Well live to see the day where there are no jobs left. What will we do then? If everything is automated and food is abundant as well as supplies will we even have any sort of economy?

Will we even need a credit system? If there is enough to go around and the work to build and ship is automated it would seem like everyone just gets free everything.


 No.342473

>>342466

We're making idiocracy, but we're taking the good path instead of the evil path.


 No.342477

>>342472

>Well live to see the day where there are no jobs left. What will we do then?

Make new jobs.

>If everything is automated and food is abundant as well as supplies will we even have any sort of economy?

Yes.

>Will we even need a credit system?

We've never needed a credit system

>If there is enough to go around and the work to build and ship is automated it would seem like everyone just gets free everything.

In reality, someone has to repair that ship and program that robot. No one really gets anything for free, but you'll see a massive culling of the human population to remove useless waste (whether intentional via war/eugenics or unintentional via a libertarian/agorist free market is yet to be known).


 No.342484

>>342477

Im saying once the infrastructure is built and self sustaining.

Robots to fix broken robots that can also fix other broken repair bots.

Everything would have screens with simple GUI's and building a building would be as simple as ordering materials and having a fleet of bots assemble it after the part are 3d printed.

Imagine a world where it was all automated.
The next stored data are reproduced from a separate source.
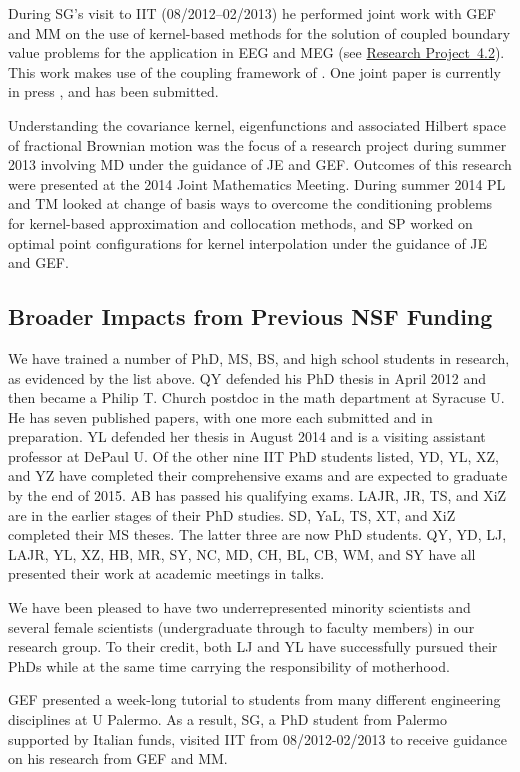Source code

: \documentclass[11pt]{NSFamsart}
\newcommand{\refprobdb}{\hyperref[SectMEEG]{Research Project~4.2}\xspace}
\begin{document}
During SG's visit to IIT (08/2012--02/2013) he performed joint work with GEF and MM on the use of kernel-based methods for the solution of coupled boundary value problems for the application in EEG and MEG (see \refprobdb). This work makes use of the coupling framework of \cite{McCF14}. One joint paper is currently in press \citep{AFFGM15}, and \citep{AFFGM13} has been submitted.

Understanding the covariance kernel, eigenfunctions and associated Hilbert space of fractional Brownian motion was the focus of a research project during summer 2013 involving MD under the guidance of JE and GEF. Outcomes of this research were presented at the 2014 Joint Mathematics Meeting. During summer 2014 PL and TM looked at change of basis ways to overcome
the conditioning problems for kernel-based approximation
and collocation methods, and SP worked on optimal point configurations for kernel
interpolation under the guidance of JE and GEF.

\subsection{Broader Impacts from Previous NSF Funding}

We have trained a number of PhD, MS, BS, and high school students in research, as evidenced by the list above.  QY defended his PhD thesis in April 2012 and then became a Philip T. Church postdoc in the math department at Syracuse U. He has seven published papers, with one more each submitted and in preparation.  YL defended her thesis in August 2014 and is a visiting assistant professor at DePaul U.  Of the other nine IIT PhD students listed, YD, YL, XZ, and YZ have completed their comprehensive exams and are expected to graduate by the end of 2015.  AB has passed his qualifying exams.  LAJR, JR, TS, and XiZ are in the earlier stages of their PhD studies. SD, YaL, TS, XT, and XiZ completed their MS theses. The latter three are now PhD students.  QY, YD, LJ, LAJR, YL, XZ, HB, MR, SY, NC, MD, CH, BL, CB, WM, and SY have all presented their work at academic meetings in talks.

We have been pleased to have two underrepresented minority scientists and several female scientists (undergraduate through to faculty members) in our research group.  To their credit, both LJ and YL have successfully pursued their PhDs while at the same time carrying the responsibility of motherhood.

GEF presented a week-long tutorial to students from many different engineering disciplines at U Palermo. As a result, SG, a PhD student from Palermo supported by Italian funds, visited IIT from 08/2012-02/2013 to receive guidance on his research from GEF and MM.
\end{document}

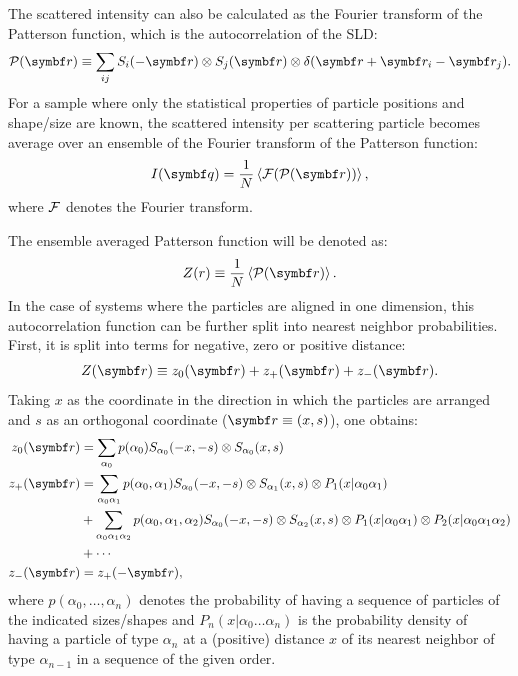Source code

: The scattered intensity can also be calculated as the Fourier transform of the Patterson function, which is the autocorrelation of the SLD:
\begin{equation*}
  \curlp (\r ) \equiv \sum_{ij} S_i(-\r )\otimes S_j(\r )\otimes \delta (\r + \r_i - \r_j ).
\end{equation*}
For a sample where only the statistical properties of particle positions and shape/size are known, the scattered intensity per scattering particle becomes average over an ensemble of the Fourier transform of the Patterson function:
\begin{equation*}
  I(\q ) = \frac{1}{N}\bra\curlf (\curlp (\r ))\ket,
\end{equation*}
where $\mathcal{F}$ denotes the Fourier transform.

The ensemble averaged Patterson function will be denoted as:
\begin{equation*}
  Z(r) \equiv \frac{1}{N}\bra\curlp (\r )\ket.
\end{equation*}
In the case of systems where the particles are aligned in one dimension, this autocorrelation function can be further split into nearest neighbor probabilities. First, it is split into terms for negative, zero or positive distance:
\begin{equation*}
  Z(\r ) \equiv z_0(\r ) + z_+(\r ) + z_-(\r ).
\end{equation*}
Taking $x$ as the coordinate in the direction in which the particles are arranged and $s$ as an orthogonal coordinate ($\r \equiv (x,s)$), one obtains:
\begin{align*}
  z_0(\r ) &= \sum_{\alpha_0} p(\alpha_0) S_{\alpha_0}(-x,-s) \otimes S_{\alpha_0}(x,s)  \\
  z_+(\r ) &= \sum_{\alpha_0\alpha_1} p(\alpha_0,\alpha_1) S_{\alpha_0}(-x,-s) \otimes S_{\alpha_1}(x,s) \otimes P_1(x|\alpha_0\alpha_1)  \\
               &+ \sum_{\alpha_0\alpha_1\alpha_2} p(\alpha_0,\alpha_1,\alpha_2) S_{\alpha_0}(-x,-s) \otimes S_{\alpha_2}(x,s) \otimes P_1(x|\alpha_0\alpha_1) \otimes P_2(x|\alpha_0\alpha_1\alpha_2)  \\
               &+ \dotsb \\
  z_-(\r ) &= z_+(-\r ),
\end{align*}
where $p(\alpha_0,\dotsc ,\alpha_n)$ denotes the probability of having a sequence of particles of the indicated sizes/shapes and $P_n(x|\alpha_0\dotsc\alpha_n)$ is the probability density of having a particle of type $\alpha_n$ at a (positive) distance $x$ of its nearest neighbor of type $\alpha_{n-1}$ in a sequence of the given order.

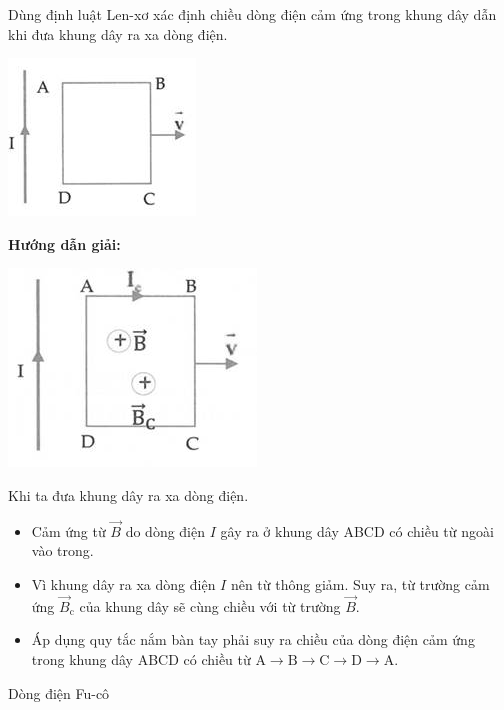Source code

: {
{	
Dùng định luật Len-xơ xác định chiều dòng điện cảm ứng trong khung dây dẫn khi đưa khung dây ra xa dòng điện.
\begin{center}
	\includegraphics[scale=0.8]{../figs/VN11-PH-29-L-020-2-h69.jpg}
\end{center}}
{\begin{center}
	\textbf{Hướng dẫn giải:}
\end{center}
	\begin{center}
		\includegraphics[scale=0.8]{../figs/VN11-PH-29-L-020-2-h70.jpg}
	\end{center}
	
Khi ta đưa khung dây ra xa dòng điện.
\begin{itemize}
	\item Cảm ứng từ $\vec{B}$ do dòng điện $I$ gây ra ở khung dây ABCD có chiều từ ngoài vào trong.
	\item Vì khung dây ra xa dòng điện $I$ nên từ thông giảm. Suy ra, từ trường cảm ứng $\vec{B}_\text{c}$ của khung dây sẽ cùng chiều với từ trường $\vec{B}$.
	\item Áp dụng quy tắc nắm bàn tay phải suy ra chiều của dòng điện cảm ứng trong khung dây ABCD có chiều từ $\text{A}\rightarrow \text{B}\rightarrow \text{C}\rightarrow \text{D}\rightarrow \text{A}$.  
\end{itemize}}
}


\begin{dang}{Dòng điện Fu-cô}
\end{dang}



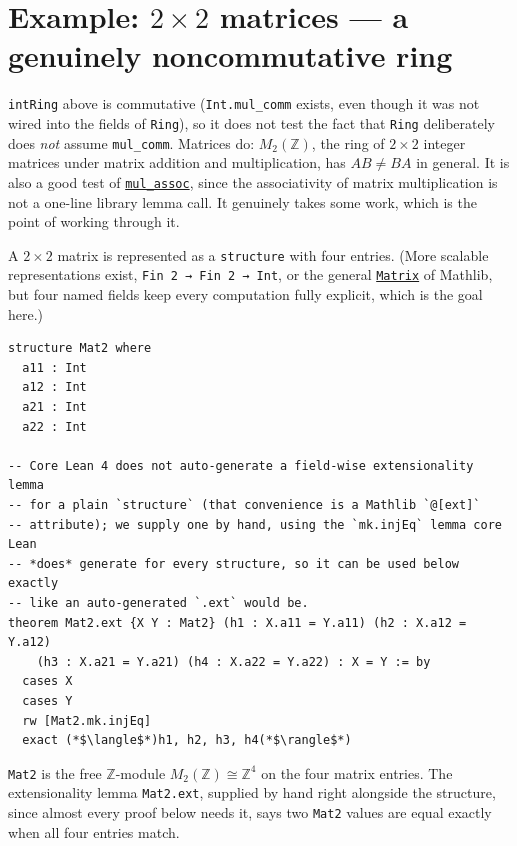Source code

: \section{\texorpdfstring{Example: \(2\times 2\) matrices --- a genuinely noncommutative ring}{Example: 2\textbackslash times 2 matrices --- a genuinely noncommutative ring}}\label{sec:08-rings:07-matrices:1}

\texttt{intRing} above is commutative (\texttt{Int.mul\_\allowbreak{}comm} exists, even though it was not wired into the fields of \texttt{Ring}), so it does not test the fact that \texttt{Ring} deliberately does \emph{not} assume \texttt{mul\_\allowbreak{}comm}. Matrices do: \(M_2(\mathbb{Z})\), the ring of \(2\times 2\) integer matrices under matrix addition and multiplication, has \(AB \neq BA\) in general. It is also a good test of \href{https://loogle.lean-lang.org/?q=mul_assoc}{\texttt{mul\_\allowbreak{}assoc}}, since the associativity of matrix multiplication is not a one-line library lemma call. It genuinely takes some work, which is the point of working through it.

A \(2 \times 2\) matrix is represented as a \texttt{structure} with four entries. (More scalable representations exist, \texttt{Fin 2 → Fin 2 → Int}, or the general \href{https://loogle.lean-lang.org/?q=Matrix}{\texttt{Matrix}} of Mathlib, but four named fields keep every computation fully explicit, which is the goal here.)

\begin{lstlisting}
structure Mat2 where
  a11 : Int
  a12 : Int
  a21 : Int
  a22 : Int

-- Core Lean 4 does not auto-generate a field-wise extensionality lemma
-- for a plain `structure` (that convenience is a Mathlib `@[ext]`
-- attribute); we supply one by hand, using the `mk.injEq` lemma core Lean
-- *does* generate for every structure, so it can be used below exactly
-- like an auto-generated `.ext` would be.
theorem Mat2.ext {X Y : Mat2} (h1 : X.a11 = Y.a11) (h2 : X.a12 = Y.a12)
    (h3 : X.a21 = Y.a21) (h4 : X.a22 = Y.a22) : X = Y := by
  cases X
  cases Y
  rw [Mat2.mk.injEq]
  exact (*$\langle$*)h1, h2, h3, h4(*$\rangle$*)
\end{lstlisting}

\begin{mathreading}

\texttt{Mat2} is the free \(\mathbb{Z}\)-module \(M_2(\mathbb{Z}) \cong \mathbb{Z}^4\) on the four matrix entries. The extensionality lemma \texttt{Mat2.ext}, supplied by hand right alongside the structure, since almost every proof below needs it, says two \texttt{Mat2} values are equal exactly when all four entries match.

\end{mathreading}

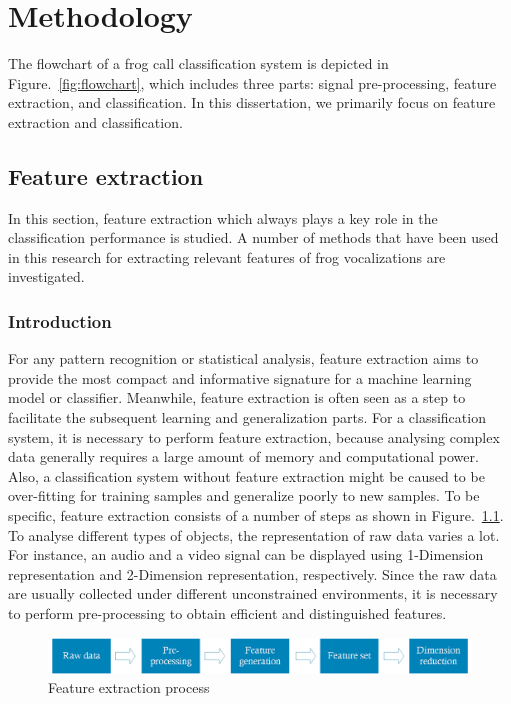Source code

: 
\chapter[Methodology]{Methodology}
\label{cha:cha3Method}

The flowchart of a frog call classification system is depicted in Figure.~\ref{fig:flowchart}, which includes three parts: signal pre-processing, feature extraction, and classification. In this dissertation, we primarily focus on feature extraction and classification.


\section{Feature extraction}

In this section, feature extraction which always plays a key role in the classification performance is studied. A number of methods that have been used in this research for extracting relevant features of frog vocalizations are investigated.

\subsection{Introduction}

For any pattern recognition or statistical analysis, feature extraction aims to provide the most compact and informative signature for a machine learning model or classifier. Meanwhile, feature extraction is often seen as a step to facilitate the subsequent learning and generalization parts. For a classification system, it is necessary to perform feature extraction, because analysing complex data generally requires a large amount of memory and computational power. Also, a classification system without feature extraction might be caused to be over-fitting for training samples and generalize poorly to new samples.  To be specific, feature extraction consists of a number of steps as shown in Figure.~\ref{fig:feature_extraction}. To analyse different types of objects, the representation of raw data varies a lot. For instance, an audio and a video signal can be displayed using 1-Dimension representation and 2-Dimension representation, respectively.  Since the raw data are usually collected under different unconstrained environments, it is necessary to perform pre-processing to obtain efficient and distinguished features.   


\begin{figure}[htb!]
\centering
\includegraphics[width=\textwidth]{image/Method/feature_extraction.png}
\caption[Feature extraction process]{Feature extraction process}
\label{fig:feature_extraction}
\end{figure}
All any person would have to do is learn to use the interface for any device they were interested in.


 No.342487

>>342484

It'd be a world with many giant penis-shaped buildings and towers.


 No.342488

>>342477

I never understand people who think they'll be able to stick around for all of this shit. once humans are no longer the most valuable resource (in many ways this is already happening, only from the ground up) then the elites will have no need for us. the population booms of the past were important because there was so much labor that needed to be done, and could only be done by humans. when a handful of humans can operate/repair/maintain etc everything the elite need then the vast majority of us will simply be a resource drain.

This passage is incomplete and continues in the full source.